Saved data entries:

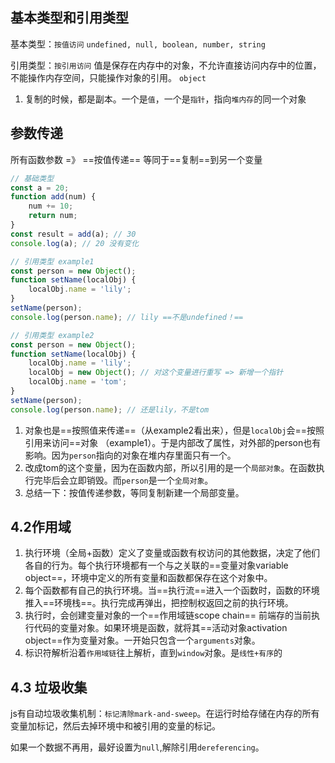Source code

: ## 基本类型和引用类型
基本类型：`按值访问` `undefined, null, boolean, number, string`

引用类型：`按引用访问` 值是保存在内存中的对象，不允许直接访问内存中的位置，不能操作内存空间，只能操作对象的引用。 `object`

1. 复制的时候，都是副本。一个是`值`，一个是`指针`，指向`堆内存`的同一个对象

## 参数传递
所有函数参数 =》 ==按值传递== 等同于==复制==到另一个变量
```js
// 基础类型
const a = 20;
function add(num) {
    num += 10;
    return num;
}
const result = add(a); // 30
console.log(a); // 20 没有变化

// 引用类型 example1
const person = new Object();
function setName(localObj) {
    localObj.name = 'lily';
}
setName(person);
console.log(person.name); // lily ==不是undefined！==

// 引用类型 example2
const person = new Object();
function setName(localObj) {
    localObj.name = 'lily';
    localObj = new Object(); // 对这个变量进行重写 => 新增一个指针
    localObj.name = 'tom';
}
setName(person);
console.log(person.name); // 还是lily，不是tom
```
1. 对象也是==按照值来传递==（从example2看出来），但是`localObj`会==按照引用来访问==对象
（example1）。于是内部改了属性，对外部的person也有影响。因为`person`指向的对象在堆内存里面只有一个。
2. 改成tom的这个变量，因为在函数内部，所以引用的是一个`局部对象`。在函数执行完毕后会立即销毁。而`person`是一个`全局对象`。
3. 总结一下：按值传递参数，等同复制新建一个局部变量。



## 4.2作用域
1. 执行环境（全局+函数）定义了变量或函数有权访问的其他数据，决定了他们各自的行为。每个执行环境都有一个与之关联的==变量对象variable object==，环境中定义的所有变量和函数都保存在这个对象中。
2. 每个函数都有自己的执行环境。当==执行流==进入一个函数时，函数的环境推入==环境栈==。执行完成再弹出，把控制权返回之前的执行环境。
3. 执行时，会创建变量对象的一个==作用域链scope chain== 前端存的当前执行代码的变量对象。如果环境是函数，就将其==活动对象activation object==作为变量对象。一开始只包含一个`arguments`对象。
4. 标识符解析沿着`作用域链`往上解析，直到`window`对象。是`线性+有序`的

## 4.3 垃圾收集
js有自动垃圾收集机制：`标记清除mark-and-sweep`。在运行时给存储在内存的所有变量加标记，然后去掉环境中和被引用的变量的标记。

如果一个数据不再用，最好设置为`null`,解除引用`dereferencing`。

## YOUR GOAL
Scan the data above and copy every line with "null" in it.

## OUTPUT FOR THIS EXERCISE
基本类型：`按值访问` `undefined, null, boolean, number, string`
如果一个数据不再用，最好设置为`null`,解除引用`dereferencing`。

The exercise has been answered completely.